Handling of schemas whose fields are not in accordance with the rules for Python variables #628

anneum · 2024-05-16T08:45:22Z

Is your feature request related to a problem? Please describe.
When I convert an Avro schema whose fields do not match the rules for Python variables to a Pydantic (or Avrodantic) model, I get a non-valid model.

For example, if I convert the following schema, I get an invalid model:

{
  "type": "record",
  "name": "SchemaAvroBenchmark",
  "fields": [
    {
      "name": "scope-case",
      "type": "string"
    }
  ]
}

Invalid value due to - in the variable name

from dataclasses_avroschema.pydantic import AvroBaseModel

class SchemaAvroBenchmark(AvroBaseModel):
    scope-case: str

In my opinion, the serialization_alias from Fields should be used for this.

from dataclasses_avroschema.pydantic import AvroBaseModel
from pydantic import Field

class SchemaAvroBenchmark(AvroBaseModel):
    scope_case: str = Field(serialization_alias='scope-case')

When converting the valid model to an Avro schema, the serialization_alias should be used as the field name.

{
    "type": "record",
    "name": "SchemaAvroBenchmark",
    "fields": [
        {
            "aliases": [
                "scope-case"
            ],
            "name": "scope_case",
            "type": "string"
        }
    ]
}

To summarize: Converting from a schema to a model and then back to a schema should result in the same schema.

I am already working on the implementation and getting the right result for such a simple schema (except for importing fields), but would appreciate support. In particular, I am having a lot of trouble with union cases.

The text was updated successfully, but these errors were encountered:

marcosschroh · 2024-05-24T09:59:32Z

Hi @anneum

Yes, we should definitely generate proper class attributes names in snakecase. However, we should not uses aliases unless the original schema has it. The reason is that we should keep the same schema, if we change the field name and we add an aliases then the schemas (original and generated from model) will be different. Did you try to use the case funcionality?

marcosschroh · 2024-05-24T10:07:42Z

Following your example, you could do the following (if the field is generated properly):

from dataclasses_avroschema.pydantic import AvroBaseModel
from dataclasses_avroschema import case


class SchemaAvroBenchmark(AvroBaseModel):
    scope_case: str

print(SchemaAvroBenchmark.avro_schema(case_type=case.SPINALCASE))

{"type": "record", "name": "SchemaAvroBenchmark", "fields": [{"name": "scope-case", "type": "string"}]}

…hemas. Related to #628

…hemas. Related to #628 (#639)

marcosschroh · 2024-05-24T11:01:36Z

@anneum if you update to the latest version (0.59.1) now it will generate valid python variables.

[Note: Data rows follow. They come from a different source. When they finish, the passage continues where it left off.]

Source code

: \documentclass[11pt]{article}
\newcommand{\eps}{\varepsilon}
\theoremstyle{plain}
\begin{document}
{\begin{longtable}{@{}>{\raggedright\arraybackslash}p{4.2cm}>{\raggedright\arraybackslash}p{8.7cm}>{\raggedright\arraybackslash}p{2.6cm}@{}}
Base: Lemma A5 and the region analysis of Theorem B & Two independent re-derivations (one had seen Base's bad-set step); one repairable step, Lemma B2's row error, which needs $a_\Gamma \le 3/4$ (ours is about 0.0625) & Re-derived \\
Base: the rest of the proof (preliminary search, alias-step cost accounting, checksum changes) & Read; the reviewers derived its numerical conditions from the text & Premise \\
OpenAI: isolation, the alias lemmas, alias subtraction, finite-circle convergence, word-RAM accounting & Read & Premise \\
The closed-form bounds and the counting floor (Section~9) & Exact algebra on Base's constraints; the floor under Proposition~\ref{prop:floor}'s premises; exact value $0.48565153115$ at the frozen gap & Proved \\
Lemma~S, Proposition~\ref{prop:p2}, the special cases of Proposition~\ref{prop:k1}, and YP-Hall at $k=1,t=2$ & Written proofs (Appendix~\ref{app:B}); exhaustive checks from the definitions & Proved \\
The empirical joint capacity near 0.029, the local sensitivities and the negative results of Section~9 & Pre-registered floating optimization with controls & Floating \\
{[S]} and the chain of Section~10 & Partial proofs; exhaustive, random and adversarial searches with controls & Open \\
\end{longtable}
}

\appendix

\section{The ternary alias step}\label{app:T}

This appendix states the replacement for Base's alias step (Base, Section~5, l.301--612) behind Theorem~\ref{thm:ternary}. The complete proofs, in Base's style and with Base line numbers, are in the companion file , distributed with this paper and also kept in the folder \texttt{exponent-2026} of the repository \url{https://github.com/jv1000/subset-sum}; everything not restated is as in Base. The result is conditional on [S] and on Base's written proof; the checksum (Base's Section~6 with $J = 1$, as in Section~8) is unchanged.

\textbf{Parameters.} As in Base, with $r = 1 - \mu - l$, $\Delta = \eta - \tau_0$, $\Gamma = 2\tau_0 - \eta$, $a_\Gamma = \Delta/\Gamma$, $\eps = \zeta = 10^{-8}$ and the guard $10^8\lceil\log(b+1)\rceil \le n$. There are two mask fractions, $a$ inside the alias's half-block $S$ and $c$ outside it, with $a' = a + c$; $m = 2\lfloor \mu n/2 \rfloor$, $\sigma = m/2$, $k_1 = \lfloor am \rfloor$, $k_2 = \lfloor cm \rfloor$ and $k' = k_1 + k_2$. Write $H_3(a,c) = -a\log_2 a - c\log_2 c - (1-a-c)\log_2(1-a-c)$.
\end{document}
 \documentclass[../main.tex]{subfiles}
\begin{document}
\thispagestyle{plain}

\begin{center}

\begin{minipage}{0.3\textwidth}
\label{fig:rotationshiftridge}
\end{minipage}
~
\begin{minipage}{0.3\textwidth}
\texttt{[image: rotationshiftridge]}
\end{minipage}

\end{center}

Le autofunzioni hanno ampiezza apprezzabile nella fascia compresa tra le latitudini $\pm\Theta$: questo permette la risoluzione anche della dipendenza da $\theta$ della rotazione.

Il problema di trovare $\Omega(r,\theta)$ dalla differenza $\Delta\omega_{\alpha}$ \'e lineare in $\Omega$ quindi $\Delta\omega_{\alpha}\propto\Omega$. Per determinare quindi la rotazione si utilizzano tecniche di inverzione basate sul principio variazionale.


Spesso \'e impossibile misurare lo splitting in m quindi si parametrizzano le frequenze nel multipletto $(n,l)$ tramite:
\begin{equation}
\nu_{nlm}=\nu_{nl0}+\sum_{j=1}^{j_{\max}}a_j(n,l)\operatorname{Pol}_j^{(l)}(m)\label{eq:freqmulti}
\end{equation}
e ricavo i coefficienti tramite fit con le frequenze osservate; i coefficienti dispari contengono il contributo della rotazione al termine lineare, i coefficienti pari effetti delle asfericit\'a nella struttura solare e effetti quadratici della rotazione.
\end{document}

anneum · 2024-05-24T11:47:37Z

That's great, thanks for that. I see a little problem when we specify the case. It also overwrites field names that do not match the case.

Original Schema:

{
  "type": "record",
  "name": "SchemaAvroBenchmark",
  "fields": [
    {
      "name": "scope-case",
      "type": "string"
    },
    {
      "name": "scope_case2",
      "type": "string"
    }
  ]
}

After the model_generator.render(schema=schema, model_type=ModelType.AVRODANTIC.value):

from dataclasses_avroschema.pydantic import AvroBaseModel


class SchemaAvroBenchmark(AvroBaseModel):
    scope_case: str
    scope_case2: str

print(SchemaAvroBenchmark.avro_schema(case_type=case.SPINALCASE))

After the conversion into a avro schema:

{
    "type": "record",
    "name": "SchemaAvroBenchmark",
    "fields": [
        {
            "name": "scope-case",
            "type": "string"
        },
        {
            "name": "scope-case-2",
            "type": "string"
        }
    ]
}

Therefore, I suggest that we use the pydantic field with the serialization_alias parameter and instead of converting it to an alias as part of the schema, use it to store the original name.

The avro_schema() method should then use the serialization_alias (if available) as the field name instead of the attribute name when creating the schema.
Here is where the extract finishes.